Tuesday, July 24, 2007

Britain's Unpredictable Summers

This could be the wettest summer England has ever had. Last summer was one of the driest.

There are still 350,000 citizens without clean drinking water today, the flood crest has not reached many cities yet, and there's more rain on the way.

Among the hardest hit areas was Tewkesbury, north of Gloucester, where rising water entered the 900-year-old abbey church for the first time since 1760.

Authorities deployed some 900 tanker trucks in the Gloucestershire region with emergency water rations, but said it could take a week before water was restored to an estimated 350,000 people.

Gloucestershire County Council's chief executive, Peter Bungard, said flood levels at Tewkesbury would have to fall nearly 36 inches before drinking water supplies could be restored.

"The very, very best forecast is seven days," Bungard told British Broadcasting Corp. radio. "I'm really, really worried — 350,000 people is hard to imagine, and amongst those are very vulnerable people."

Estimates of damage so far have reached more than $6 billion.

On the Web site of the United Kingdom's Environment Agency, hightened flood risk due to climate change is acknowledged, and risk management recommendations are being made.
Over 2 million properties in England and Wales are at risk from flooding. Changes in our climate, such as more severe storms and wetter winters, will increase that risk.

Through flood risk management, we can reduce the probability of flooding from rivers and the sea through the management of land, river systems, and flood and coastal defences. We also work to reduce the damage floods can do through effective land use planning, flood warning and emergency responses.
And this:

Changes to UK weather patterns are happening now. We are recording more periods of heavy rainfall and intense storms. Both can lead to flooding through increases in peak river flows, sea levels and tidal surges.

Extreme conditions like this are most likely in autumn and winter when weather tends to be wetter and soil more saturated. However, there is no ‘flood season’, and heavy rain in spring and summer can also cause severe flood incidents.

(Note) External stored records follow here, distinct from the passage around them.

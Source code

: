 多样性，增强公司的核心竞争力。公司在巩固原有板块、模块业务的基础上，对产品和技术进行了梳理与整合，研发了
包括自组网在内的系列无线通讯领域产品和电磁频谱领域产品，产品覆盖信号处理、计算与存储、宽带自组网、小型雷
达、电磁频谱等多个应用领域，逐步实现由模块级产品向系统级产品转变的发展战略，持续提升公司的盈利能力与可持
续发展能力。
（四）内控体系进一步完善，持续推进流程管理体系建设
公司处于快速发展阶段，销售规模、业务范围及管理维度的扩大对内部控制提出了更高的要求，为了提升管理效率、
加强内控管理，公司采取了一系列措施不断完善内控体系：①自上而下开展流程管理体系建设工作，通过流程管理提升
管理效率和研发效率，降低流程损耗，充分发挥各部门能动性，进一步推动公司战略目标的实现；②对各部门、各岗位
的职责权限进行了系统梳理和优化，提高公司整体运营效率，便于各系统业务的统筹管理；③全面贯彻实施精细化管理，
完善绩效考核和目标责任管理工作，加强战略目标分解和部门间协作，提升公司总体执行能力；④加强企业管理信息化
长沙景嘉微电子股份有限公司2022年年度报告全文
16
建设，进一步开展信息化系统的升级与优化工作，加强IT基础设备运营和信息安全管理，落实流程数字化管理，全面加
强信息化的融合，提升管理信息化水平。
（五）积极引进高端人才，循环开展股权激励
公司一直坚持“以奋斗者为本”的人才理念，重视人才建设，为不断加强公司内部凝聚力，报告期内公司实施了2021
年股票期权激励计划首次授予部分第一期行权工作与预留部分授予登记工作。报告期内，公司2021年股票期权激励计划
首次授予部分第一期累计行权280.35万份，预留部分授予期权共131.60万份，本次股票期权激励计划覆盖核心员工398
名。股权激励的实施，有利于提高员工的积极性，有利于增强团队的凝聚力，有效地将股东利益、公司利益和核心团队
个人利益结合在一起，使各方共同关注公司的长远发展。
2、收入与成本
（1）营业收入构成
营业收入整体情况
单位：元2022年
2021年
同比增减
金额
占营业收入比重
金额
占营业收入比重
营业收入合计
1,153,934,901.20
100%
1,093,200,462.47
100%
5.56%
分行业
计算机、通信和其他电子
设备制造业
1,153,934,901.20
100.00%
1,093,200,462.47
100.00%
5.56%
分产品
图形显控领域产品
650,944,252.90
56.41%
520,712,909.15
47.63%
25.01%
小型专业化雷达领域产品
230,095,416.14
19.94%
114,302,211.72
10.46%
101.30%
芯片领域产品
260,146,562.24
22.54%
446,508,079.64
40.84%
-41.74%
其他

Most scientists agree that climate change will worsen during this century. Sir David King, the country’s Chief Scientific Adviser, was asked by the Environment Agency and Government to evaluate a range of possible scenarios for climate change in the UK over the next hundred years. His conclusions, published in the Foresight future flooding report, estimate that the risk of flooding from rivers and the sea will at least double by the 2080s, and could increase by up to 20 times. The number of people at a high risk of flooding could also rise from 1.5 million to between 2.3 and 3.5 million over the same period, with the cost of flooding rising from the current £1 billion a year to between £1.5 billion and £21 billion.